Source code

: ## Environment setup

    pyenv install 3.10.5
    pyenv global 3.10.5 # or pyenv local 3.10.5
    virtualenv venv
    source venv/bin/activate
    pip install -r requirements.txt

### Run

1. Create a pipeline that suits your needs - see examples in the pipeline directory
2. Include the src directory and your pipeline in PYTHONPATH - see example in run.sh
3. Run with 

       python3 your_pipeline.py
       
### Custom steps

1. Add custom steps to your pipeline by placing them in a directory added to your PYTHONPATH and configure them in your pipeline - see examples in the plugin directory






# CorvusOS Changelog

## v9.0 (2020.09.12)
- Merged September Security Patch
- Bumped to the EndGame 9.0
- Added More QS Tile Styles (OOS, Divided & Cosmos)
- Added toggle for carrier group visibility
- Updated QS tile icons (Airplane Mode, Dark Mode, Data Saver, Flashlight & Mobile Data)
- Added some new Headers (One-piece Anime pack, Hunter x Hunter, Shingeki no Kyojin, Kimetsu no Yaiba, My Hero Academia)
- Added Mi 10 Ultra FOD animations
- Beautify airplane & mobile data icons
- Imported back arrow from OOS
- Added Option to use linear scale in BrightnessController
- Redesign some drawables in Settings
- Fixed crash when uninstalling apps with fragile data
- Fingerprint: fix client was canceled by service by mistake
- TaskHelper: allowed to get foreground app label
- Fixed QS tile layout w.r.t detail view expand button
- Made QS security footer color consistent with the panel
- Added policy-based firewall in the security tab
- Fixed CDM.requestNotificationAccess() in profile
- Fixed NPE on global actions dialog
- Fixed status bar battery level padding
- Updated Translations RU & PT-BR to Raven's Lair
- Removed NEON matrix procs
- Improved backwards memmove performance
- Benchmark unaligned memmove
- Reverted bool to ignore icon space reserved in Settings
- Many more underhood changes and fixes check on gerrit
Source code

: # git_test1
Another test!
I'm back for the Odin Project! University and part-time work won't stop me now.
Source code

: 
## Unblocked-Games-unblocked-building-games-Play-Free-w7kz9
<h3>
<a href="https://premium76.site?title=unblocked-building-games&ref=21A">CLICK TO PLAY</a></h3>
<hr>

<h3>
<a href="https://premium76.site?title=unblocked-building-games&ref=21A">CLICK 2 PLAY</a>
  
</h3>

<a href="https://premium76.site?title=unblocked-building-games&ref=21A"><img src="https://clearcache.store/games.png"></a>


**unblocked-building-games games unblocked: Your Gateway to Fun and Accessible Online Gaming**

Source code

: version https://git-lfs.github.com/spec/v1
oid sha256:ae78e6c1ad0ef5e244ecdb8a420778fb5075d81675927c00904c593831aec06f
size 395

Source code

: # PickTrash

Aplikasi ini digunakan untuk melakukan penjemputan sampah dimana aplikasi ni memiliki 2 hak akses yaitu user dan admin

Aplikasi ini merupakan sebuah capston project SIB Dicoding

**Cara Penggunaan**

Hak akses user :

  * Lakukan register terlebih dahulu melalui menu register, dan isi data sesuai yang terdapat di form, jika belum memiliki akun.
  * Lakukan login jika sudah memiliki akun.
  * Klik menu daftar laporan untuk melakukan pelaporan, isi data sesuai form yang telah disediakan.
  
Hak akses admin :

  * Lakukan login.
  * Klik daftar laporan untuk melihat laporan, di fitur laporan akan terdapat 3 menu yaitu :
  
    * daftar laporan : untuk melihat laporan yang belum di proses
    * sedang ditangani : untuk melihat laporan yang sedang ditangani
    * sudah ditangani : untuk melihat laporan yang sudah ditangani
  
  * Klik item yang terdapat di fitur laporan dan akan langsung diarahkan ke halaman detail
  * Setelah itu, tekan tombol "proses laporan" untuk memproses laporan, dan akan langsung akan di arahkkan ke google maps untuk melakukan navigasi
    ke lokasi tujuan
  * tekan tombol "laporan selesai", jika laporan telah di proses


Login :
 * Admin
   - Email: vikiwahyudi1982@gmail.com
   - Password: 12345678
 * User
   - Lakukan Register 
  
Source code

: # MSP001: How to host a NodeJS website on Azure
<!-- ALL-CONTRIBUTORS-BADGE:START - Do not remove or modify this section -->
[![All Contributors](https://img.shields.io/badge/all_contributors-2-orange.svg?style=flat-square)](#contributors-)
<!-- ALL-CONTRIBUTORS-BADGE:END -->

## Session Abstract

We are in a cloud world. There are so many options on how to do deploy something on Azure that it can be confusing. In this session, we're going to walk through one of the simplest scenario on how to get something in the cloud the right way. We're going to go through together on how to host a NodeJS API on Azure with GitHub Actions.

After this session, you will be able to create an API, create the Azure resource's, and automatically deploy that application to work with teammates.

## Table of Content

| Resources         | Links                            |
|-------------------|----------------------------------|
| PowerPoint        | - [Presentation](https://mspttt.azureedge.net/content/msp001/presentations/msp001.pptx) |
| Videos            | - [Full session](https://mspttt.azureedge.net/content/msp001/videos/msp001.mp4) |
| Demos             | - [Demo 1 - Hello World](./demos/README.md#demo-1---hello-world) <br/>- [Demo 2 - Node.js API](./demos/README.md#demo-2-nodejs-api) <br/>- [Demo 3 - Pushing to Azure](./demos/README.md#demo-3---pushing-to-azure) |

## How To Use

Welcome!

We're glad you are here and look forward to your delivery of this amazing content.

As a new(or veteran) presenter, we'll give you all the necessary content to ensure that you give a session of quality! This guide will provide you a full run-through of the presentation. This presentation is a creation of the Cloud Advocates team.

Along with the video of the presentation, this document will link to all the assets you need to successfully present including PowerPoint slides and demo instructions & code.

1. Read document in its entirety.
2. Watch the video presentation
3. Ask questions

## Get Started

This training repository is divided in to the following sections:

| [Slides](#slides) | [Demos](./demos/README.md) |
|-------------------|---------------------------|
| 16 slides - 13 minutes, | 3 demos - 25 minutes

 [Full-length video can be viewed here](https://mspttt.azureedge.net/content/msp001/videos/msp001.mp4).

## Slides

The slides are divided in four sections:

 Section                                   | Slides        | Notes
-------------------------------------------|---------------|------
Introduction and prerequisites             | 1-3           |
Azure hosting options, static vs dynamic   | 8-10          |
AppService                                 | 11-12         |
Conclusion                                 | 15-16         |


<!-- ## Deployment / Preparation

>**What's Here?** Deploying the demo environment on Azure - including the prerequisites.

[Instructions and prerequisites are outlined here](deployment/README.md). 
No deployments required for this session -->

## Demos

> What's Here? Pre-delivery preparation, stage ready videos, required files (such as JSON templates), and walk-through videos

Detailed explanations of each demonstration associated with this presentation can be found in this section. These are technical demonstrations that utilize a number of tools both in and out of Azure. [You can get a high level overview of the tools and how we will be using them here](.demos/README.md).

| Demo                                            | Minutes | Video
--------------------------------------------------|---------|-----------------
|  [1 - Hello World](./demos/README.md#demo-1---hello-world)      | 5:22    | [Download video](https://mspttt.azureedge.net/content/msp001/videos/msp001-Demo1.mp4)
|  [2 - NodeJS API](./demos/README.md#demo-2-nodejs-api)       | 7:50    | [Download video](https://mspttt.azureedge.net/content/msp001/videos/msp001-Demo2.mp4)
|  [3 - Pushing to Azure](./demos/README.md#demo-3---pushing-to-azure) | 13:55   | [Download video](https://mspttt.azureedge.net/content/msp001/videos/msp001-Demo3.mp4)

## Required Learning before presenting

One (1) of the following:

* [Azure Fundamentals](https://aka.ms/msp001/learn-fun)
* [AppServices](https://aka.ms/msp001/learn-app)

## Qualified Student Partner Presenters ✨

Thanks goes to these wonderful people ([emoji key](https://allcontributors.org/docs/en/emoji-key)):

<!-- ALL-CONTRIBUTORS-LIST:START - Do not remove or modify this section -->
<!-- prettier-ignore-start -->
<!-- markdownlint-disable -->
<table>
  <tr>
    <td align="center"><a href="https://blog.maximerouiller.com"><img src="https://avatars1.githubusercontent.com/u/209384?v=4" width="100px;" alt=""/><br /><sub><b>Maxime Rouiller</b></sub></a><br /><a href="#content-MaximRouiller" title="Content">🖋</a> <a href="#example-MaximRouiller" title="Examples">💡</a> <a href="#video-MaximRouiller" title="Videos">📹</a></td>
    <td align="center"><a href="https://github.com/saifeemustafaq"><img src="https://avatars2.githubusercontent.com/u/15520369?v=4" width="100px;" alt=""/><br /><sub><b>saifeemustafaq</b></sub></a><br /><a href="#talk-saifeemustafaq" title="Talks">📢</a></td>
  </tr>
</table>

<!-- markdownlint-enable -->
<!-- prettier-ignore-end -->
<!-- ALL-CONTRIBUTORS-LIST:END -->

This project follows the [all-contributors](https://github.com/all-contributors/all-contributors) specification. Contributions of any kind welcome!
:::
From the top of the material above, print every line exactly, ending with the line that holds "- Added Mi 10 Ultra FOD animations".

Source code

: ## Environment setup

    pyenv install 3.10.5
    pyenv global 3.10.5 # or pyenv local 3.10.5
    virtualenv venv
    source venv/bin/activate
    pip install -r requirements.txt

### Run

1. Create a pipeline that suits your needs - see examples in the pipeline directory
2. Include the src directory and your pipeline in PYTHONPATH - see example in run.sh
3. Run with 

       python3 your_pipeline.py
       
### Custom steps

1. Add custom steps to your pipeline by placing them in a directory added to your PYTHONPATH and configure them in your pipeline - see examples in the plugin directory






# CorvusOS Changelog

## v9.0 (2020.09.12)
- Merged September Security Patch
- Bumped to the EndGame 9.0
- Added More QS Tile Styles (OOS, Divided & Cosmos)
- Added toggle for carrier group visibility
- Updated QS tile icons (Airplane Mode, Dark Mode, Data Saver, Flashlight & Mobile Data)
- Added some new Headers (One-piece Anime pack, Hunter x Hunter, Shingeki no Kyojin, Kimetsu no Yaiba, My Hero Academia)
- Added Mi 10 Ultra FOD animations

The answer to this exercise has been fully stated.